Impréparation et aveuglement
En fait, les établissements scolaires ne sont pas mieux préparés en cette rentrée qu’ils ne l’étaient au mois de mars. Rien n’a été planifié pour mettre en place les mesures de distanciation et, en même temps, recevoir tous les élèves. Il n’y a pas eu d’investissements pour des travaux d’aménagement dans les établissements scolaires, pas plus qu’il n’y a eu d’embauche de personnels supplémentaires. Au niveau des équipements de protection, rien n’est prévu pour fournir gratuitement des masques aux élèves, alors que leur port sera obligatoire à partir du collège. Pour le ministre Blanquer, il s’agirait d’une « fourniture scolaire comme les autres », mais pour des milliers de familles aux revenus modestes, l’achat régulier de masques pour leurs enfants va s’ajouter à une facture de rentrée déjà lourde, surtout en pleine crise économique.
Au final, comme les moyens matériels manquent pour appliquer le protocole sanitaire, c’est le protocole qui « s’adapte » au manque de moyens de l’Education nationale. Le but est d’accueillir l’ensemble des élèves coûte que coûte, tout en essayant de rassurer les parents sur les bonnes conditions sanitaires.

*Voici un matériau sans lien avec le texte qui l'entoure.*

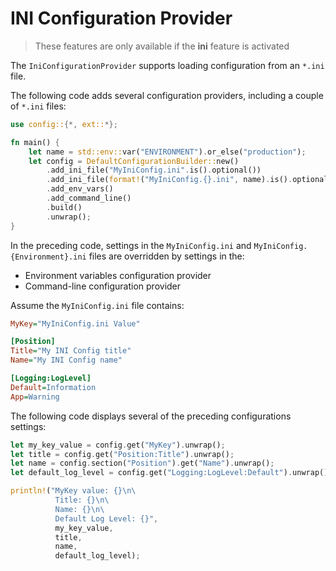 # INI Configuration Provider

>These features are only available if the **ini** feature is activated

The `IniConfigurationProvider` supports loading configuration from an `*.ini` file.

The following code adds several configuration providers, including a couple of `*.ini` files:

```rust
use config::{*, ext::*};

fn main() {
    let name = std::env::var("ENVIRONMENT").or_else("production");
    let config = DefaultConfigurationBuilder::new()
        .add_ini_file("MyIniConfig.ini".is().optional())
        .add_ini_file(format!("MyIniConfig.{}.ini", name).is().optional())
        .add_env_vars()
        .add_command_line()
        .build()
        .unwrap();
}
```

In the preceding code, settings in the `MyIniConfig.ini` and `MyIniConfig.{Environment}.ini` files are overridden by settings in the:

- Environment variables configuration provider
- Command-line configuration provider

Assume the `MyIniConfig.ini` file contains:

```ini
MyKey="MyIniConfig.ini Value"

[Position]
Title="My INI Config title"
Name="My INI Config name"

[Logging:LogLevel]
Default=Information
App=Warning
```

The following code displays several of the preceding configurations settings:

```rust
let my_key_value = config.get("MyKey").unwrap();
let title = config.get("Position:Title").unwrap();
let name = config.section("Position").get("Name").unwrap();
let default_log_level = config.get("Logging:LogLevel:Default").unwrap();

println!("MyKey value: {}\n\
          Title: {}\n\
          Name: {}\n\
          Default Log Level: {}",
          my_key_value,
          title,
          name,
          default_log_level);
```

D’un point de vue pédagogique, aucune mesure sérieuse n’a été prise pour prendre en compte les difficultés rencontrées par les élèves durant la période de confinement et de déconfinement. Les programmes (déjà lourds en temps normal) n’ont même pas été allégés, alors que la quasi-totalité des élèves a raté des pans entiers de celui de l’année dernière. Le ministre Blanquer affirme que les dispositifs déjà existants seront suffisants pour rattraper les heures perdues : les « vacances apprenantes » (établissements ouverts durant l’été) et les « devoirs-faits » (aide aux devoirs dispensée aux élèves en fin de journée durant l’année). Ces programmes sont pourtant notoirement inefficaces, car, faute de moyens, ils ne concernent que très peu d’élèves. Ce sera donc encore une fois aux enseignants d’improviser pour trouver des solutions.

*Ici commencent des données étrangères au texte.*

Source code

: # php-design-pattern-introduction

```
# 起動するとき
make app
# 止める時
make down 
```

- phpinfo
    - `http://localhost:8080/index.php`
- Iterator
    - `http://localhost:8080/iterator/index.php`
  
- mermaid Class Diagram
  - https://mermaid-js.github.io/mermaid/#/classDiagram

La crise sanitaire a été un révélateur brutal de l’état désastreux dans lequel se trouve l’Education nationale, du fait des politiques d’austérité imposées par le capitalisme. Et ce n’est pas parti pour s’arranger. Alors que les salaires des enseignants n’ont pas été augmentés depuis 2008, il a par contre été annoncé une revalorisation de ceux du haut encadrement (directeurs académiques, recteurs, etc.). C’est que le ministère de l’Education nationale a besoin de cadres zélés pour appliquer sa politique de coupes budgétaires.